# Task material:
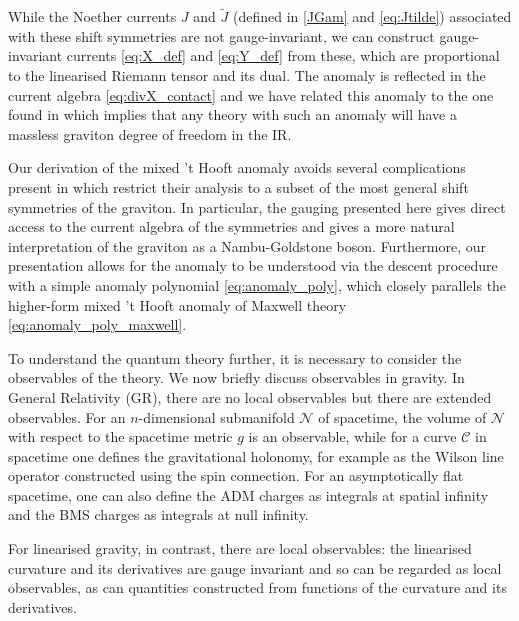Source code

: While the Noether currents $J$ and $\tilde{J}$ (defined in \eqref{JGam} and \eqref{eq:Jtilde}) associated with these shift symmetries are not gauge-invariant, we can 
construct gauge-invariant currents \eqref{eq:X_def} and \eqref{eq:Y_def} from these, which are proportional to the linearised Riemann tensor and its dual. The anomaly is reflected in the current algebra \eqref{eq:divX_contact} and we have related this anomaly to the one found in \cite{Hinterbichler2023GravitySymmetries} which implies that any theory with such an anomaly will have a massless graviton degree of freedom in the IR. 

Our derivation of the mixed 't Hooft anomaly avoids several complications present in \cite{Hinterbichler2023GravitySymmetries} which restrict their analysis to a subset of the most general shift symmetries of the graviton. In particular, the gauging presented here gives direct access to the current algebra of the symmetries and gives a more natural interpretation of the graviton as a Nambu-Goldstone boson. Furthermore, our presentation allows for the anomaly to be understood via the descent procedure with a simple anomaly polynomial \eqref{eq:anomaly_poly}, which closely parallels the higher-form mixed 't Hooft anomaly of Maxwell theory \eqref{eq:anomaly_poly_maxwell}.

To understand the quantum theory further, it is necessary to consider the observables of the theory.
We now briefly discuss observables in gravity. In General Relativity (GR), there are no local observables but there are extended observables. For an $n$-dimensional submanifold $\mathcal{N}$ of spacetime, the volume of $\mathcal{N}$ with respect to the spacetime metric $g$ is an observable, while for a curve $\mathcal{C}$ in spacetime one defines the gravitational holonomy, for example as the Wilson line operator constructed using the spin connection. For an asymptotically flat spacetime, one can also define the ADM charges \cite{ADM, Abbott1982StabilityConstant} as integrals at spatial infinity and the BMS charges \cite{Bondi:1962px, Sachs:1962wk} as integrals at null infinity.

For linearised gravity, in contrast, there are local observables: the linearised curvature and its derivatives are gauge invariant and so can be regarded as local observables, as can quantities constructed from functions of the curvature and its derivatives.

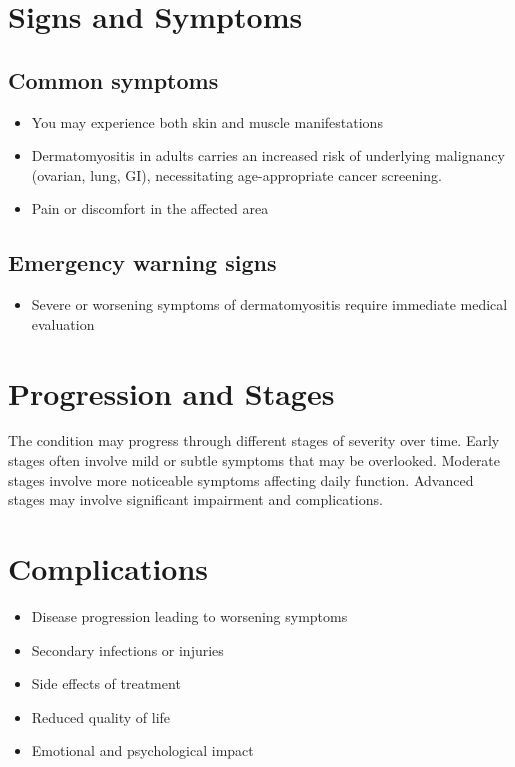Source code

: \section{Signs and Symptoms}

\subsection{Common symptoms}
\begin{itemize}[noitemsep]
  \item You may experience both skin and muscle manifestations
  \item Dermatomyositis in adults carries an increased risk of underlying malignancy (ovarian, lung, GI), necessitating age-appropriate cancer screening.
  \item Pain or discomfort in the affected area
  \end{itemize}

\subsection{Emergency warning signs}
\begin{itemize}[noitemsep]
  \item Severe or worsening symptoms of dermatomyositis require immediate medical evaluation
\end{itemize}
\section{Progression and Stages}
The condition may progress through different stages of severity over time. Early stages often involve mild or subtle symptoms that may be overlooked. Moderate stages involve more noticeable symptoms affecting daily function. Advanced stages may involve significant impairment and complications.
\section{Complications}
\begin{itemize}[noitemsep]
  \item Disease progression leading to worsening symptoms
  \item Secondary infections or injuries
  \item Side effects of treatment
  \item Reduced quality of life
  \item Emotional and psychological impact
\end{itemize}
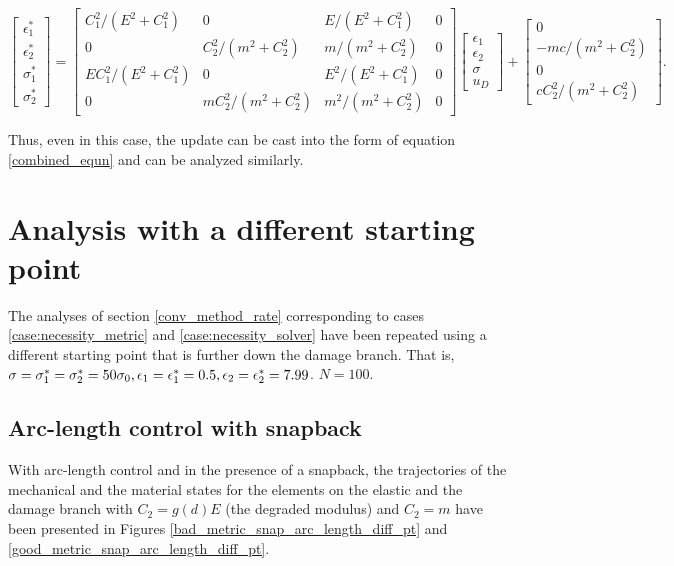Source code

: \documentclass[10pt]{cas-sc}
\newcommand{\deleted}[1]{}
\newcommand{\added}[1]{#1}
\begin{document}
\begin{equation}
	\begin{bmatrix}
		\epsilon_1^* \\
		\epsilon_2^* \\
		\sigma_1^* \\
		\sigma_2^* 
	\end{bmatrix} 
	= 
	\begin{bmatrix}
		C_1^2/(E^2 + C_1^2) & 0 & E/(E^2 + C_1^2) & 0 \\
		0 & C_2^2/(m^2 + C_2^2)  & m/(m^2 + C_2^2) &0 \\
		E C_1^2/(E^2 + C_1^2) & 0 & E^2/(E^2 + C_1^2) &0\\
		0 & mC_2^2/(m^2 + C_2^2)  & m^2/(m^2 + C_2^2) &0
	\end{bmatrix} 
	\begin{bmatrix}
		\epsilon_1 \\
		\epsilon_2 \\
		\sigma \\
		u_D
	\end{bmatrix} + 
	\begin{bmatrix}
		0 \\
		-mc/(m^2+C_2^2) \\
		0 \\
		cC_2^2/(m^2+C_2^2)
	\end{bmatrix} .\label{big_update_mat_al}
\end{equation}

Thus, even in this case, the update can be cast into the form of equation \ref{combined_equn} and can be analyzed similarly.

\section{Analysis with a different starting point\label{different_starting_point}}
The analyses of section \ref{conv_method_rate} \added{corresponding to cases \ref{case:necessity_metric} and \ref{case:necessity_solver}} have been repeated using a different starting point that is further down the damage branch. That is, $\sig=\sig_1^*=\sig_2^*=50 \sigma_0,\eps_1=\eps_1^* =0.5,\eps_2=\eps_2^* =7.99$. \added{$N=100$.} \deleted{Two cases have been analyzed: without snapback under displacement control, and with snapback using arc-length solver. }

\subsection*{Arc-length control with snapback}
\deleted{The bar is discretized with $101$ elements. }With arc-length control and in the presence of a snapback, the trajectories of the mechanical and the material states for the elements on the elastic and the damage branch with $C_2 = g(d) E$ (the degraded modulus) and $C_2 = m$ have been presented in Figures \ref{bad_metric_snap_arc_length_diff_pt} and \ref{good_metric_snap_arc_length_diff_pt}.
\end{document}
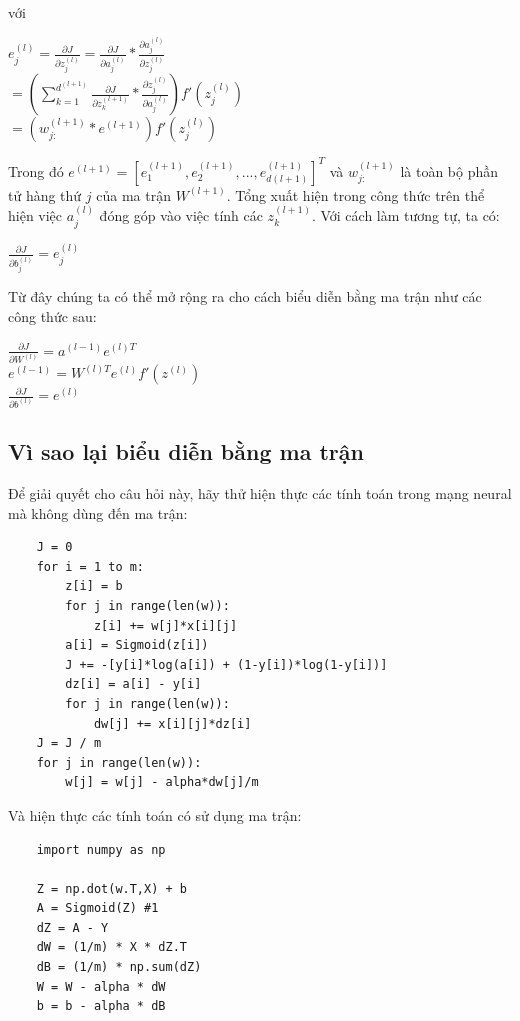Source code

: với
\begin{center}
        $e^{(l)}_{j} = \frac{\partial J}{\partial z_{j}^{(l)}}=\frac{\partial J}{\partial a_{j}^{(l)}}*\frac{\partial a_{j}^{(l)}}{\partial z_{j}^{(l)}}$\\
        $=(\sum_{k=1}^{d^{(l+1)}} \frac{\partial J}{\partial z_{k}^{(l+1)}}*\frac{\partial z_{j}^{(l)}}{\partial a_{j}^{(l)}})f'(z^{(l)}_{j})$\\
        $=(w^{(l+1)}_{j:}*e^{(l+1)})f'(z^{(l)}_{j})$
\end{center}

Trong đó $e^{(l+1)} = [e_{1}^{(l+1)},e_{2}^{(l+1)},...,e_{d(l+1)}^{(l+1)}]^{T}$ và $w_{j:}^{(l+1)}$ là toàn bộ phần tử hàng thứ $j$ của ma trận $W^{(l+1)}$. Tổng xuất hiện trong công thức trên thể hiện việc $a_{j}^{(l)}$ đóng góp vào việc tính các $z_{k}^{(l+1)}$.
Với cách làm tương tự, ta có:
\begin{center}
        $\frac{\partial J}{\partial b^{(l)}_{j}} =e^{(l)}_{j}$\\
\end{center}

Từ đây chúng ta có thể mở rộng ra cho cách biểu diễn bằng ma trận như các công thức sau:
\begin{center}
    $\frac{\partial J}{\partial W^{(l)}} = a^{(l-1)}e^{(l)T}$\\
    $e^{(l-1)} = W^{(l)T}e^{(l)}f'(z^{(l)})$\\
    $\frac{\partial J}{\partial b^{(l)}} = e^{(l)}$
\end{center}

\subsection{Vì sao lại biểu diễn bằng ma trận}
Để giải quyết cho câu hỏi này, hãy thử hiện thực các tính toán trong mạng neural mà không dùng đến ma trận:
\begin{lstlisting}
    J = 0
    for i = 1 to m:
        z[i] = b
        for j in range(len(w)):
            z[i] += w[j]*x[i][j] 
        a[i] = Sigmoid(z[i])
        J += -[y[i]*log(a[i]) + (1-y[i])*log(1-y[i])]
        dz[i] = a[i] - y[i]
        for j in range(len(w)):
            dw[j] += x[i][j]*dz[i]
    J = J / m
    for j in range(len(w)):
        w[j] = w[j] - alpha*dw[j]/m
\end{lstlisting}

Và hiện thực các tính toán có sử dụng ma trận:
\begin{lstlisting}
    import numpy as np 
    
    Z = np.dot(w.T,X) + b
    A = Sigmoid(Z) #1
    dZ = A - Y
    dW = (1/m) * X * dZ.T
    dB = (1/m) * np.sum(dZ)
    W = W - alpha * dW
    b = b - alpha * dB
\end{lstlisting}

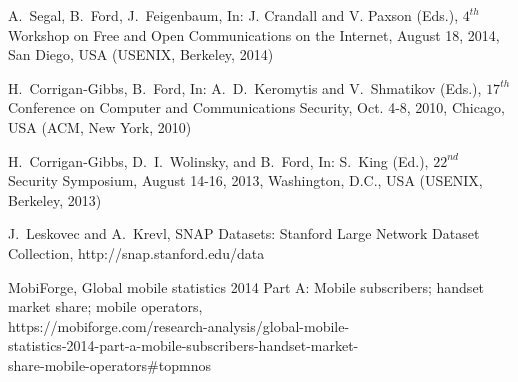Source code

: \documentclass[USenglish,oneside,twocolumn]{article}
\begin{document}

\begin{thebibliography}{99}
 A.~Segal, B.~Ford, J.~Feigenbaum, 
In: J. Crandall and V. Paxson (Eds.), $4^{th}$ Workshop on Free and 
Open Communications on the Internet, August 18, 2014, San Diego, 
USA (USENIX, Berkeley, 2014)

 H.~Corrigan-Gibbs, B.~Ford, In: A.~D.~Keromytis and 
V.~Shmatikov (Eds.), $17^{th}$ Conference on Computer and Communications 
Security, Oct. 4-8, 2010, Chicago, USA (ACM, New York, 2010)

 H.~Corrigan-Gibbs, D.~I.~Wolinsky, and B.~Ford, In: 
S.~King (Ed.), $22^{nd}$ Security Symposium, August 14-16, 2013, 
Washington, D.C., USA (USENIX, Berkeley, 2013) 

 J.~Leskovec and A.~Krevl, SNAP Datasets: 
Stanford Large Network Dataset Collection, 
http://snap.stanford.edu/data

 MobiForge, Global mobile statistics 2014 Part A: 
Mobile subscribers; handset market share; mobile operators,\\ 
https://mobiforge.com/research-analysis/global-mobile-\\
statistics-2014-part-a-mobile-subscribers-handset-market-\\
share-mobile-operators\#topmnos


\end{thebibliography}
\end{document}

# Your objective:
Which lines of the records hold the string "bằng"? Copy each one.

# Written solution:
Từ đây chúng ta có thể mở rộng ra cho cách biểu diễn bằng ma trận như các công thức sau:
\subsection{Vì sao lại biểu diễn bằng ma trận}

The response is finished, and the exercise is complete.